Work item: Restate exactly the lines of the entries below, beginning with the first and ending with the line that holds "We'll then insert". Pictures are not copied.

Dataset entries:
-=-=-
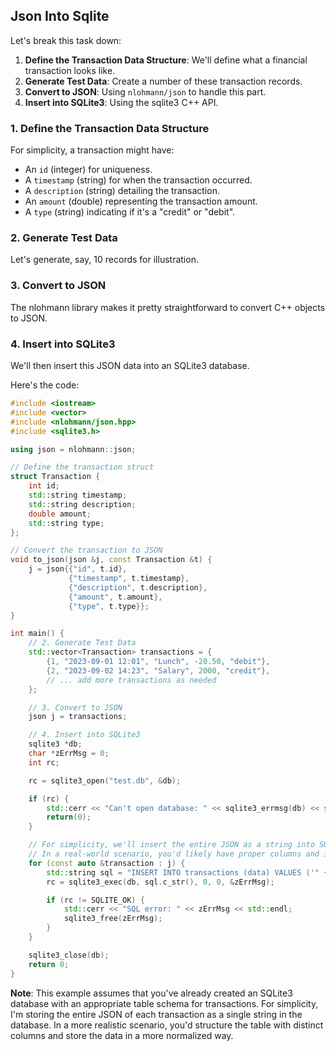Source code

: ## Json Into Sqlite

Let's break this task down:

1. **Define the Transaction Data Structure**: We'll define what a financial transaction looks like.
2. **Generate Test Data**: Create a number of these transaction records.
3. **Convert to JSON**: Using `nlohmann/json` to handle this part.
4. **Insert into SQLite3**: Using the sqlite3 C++ API.

### 1. Define the Transaction Data Structure

For simplicity, a transaction might have:

- An `id` (integer) for uniqueness.
- A `timestamp` (string) for when the transaction occurred.
- A `description` (string) detailing the transaction.
- An `amount` (double) representing the transaction amount.
- A `type` (string) indicating if it's a "credit" or "debit".

### 2. Generate Test Data

Let's generate, say, 10 records for illustration.

### 3. Convert to JSON

The nlohmann library makes it pretty straightforward to convert C++ objects to JSON.

### 4. Insert into SQLite3

We'll then insert this JSON data into an SQLite3 database.

Here's the code:

```cpp
#include <iostream>
#include <vector>
#include <nlohmann/json.hpp>
#include <sqlite3.h>

using json = nlohmann::json;

// Define the transaction struct
struct Transaction {
    int id;
    std::string timestamp;
    std::string description;
    double amount;
    std::string type;
};

// Convert the transaction to JSON
void to_json(json &j, const Transaction &t) {
    j = json{{"id", t.id},
             {"timestamp", t.timestamp},
             {"description", t.description},
             {"amount", t.amount},
             {"type", t.type}};
}

int main() {
    // 2. Generate Test Data
    std::vector<Transaction> transactions = {
        {1, "2023-09-01 12:01", "Lunch", -20.50, "debit"},
        {2, "2023-09-02 14:23", "Salary", 2000, "credit"},
        // ... add more transactions as needed
    };

    // 3. Convert to JSON
    json j = transactions;

    // 4. Insert into SQLite3
    sqlite3 *db;
    char *zErrMsg = 0;
    int rc;

    rc = sqlite3_open("test.db", &db);

    if (rc) {
        std::cerr << "Can't open database: " << sqlite3_errmsg(db) << std::endl;
        return(0);
    }

    // For simplicity, we'll insert the entire JSON as a string into SQLite.
    // In a real-world scenario, you'd likely have proper columns and insert data accordingly.
    for (const auto &transaction : j) {
        std::string sql = "INSERT INTO transactions (data) VALUES ('" + transaction.dump() + "');";
        rc = sqlite3_exec(db, sql.c_str(), 0, 0, &zErrMsg);

        if (rc != SQLITE_OK) {
            std::cerr << "SQL error: " << zErrMsg << std::endl;
            sqlite3_free(zErrMsg);
        }
    }

    sqlite3_close(db);
    return 0;
}
```

**Note**: This example assumes that you've already created an SQLite3 database with an appropriate table schema for transactions. For simplicity, I'm storing the entire JSON of each transaction as a single string in the database. In a more realistic scenario, you'd structure the table with distinct columns and store the data in a more normalized way.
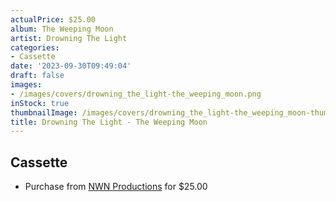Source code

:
```yaml
---
actualPrice: $25.00
album: The Weeping Moon
artist: Drowning The Light
categories:
- Cassette
date: '2023-09-30T09:49:04'
draft: false
images:
- /images/covers/drowning_the_light-the_weeping_moon.png
inStock: true
thumbnailImage: /images/covers/drowning_the_light-the_weeping_moon-thumb.png
title: Drowning The Light - The Weeping Moon
---
```


## Cassette
* Purchase from [NWN Productions](http://shop.nwnprod.com/index.php?route=product/product&path=73&product_id=40630&sort=pd.name&order=ASC) for $25.00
-=-=-
Solution to this problem:
Source code

: ## Json Into Sqlite

Let's break this task down:

1. **Define the Transaction Data Structure**: We'll define what a financial transaction looks like.
2. **Generate Test Data**: Create a number of these transaction records.
3. **Convert to JSON**: Using `nlohmann/json` to handle this part.
4. **Insert into SQLite3**: Using the sqlite3 C++ API.

### 1. Define the Transaction Data Structure

For simplicity, a transaction might have:

- An `id` (integer) for uniqueness.
- A `timestamp` (string) for when the transaction occurred.
- A `description` (string) detailing the transaction.
- An `amount` (double) representing the transaction amount.
- A `type` (string) indicating if it's a "credit" or "debit".

### 2. Generate Test Data

Let's generate, say, 10 records for illustration.

### 3. Convert to JSON

The nlohmann library makes it pretty straightforward to convert C++ objects to JSON.

### 4. Insert into SQLite3

We'll then insert this JSON data into an SQLite3 database.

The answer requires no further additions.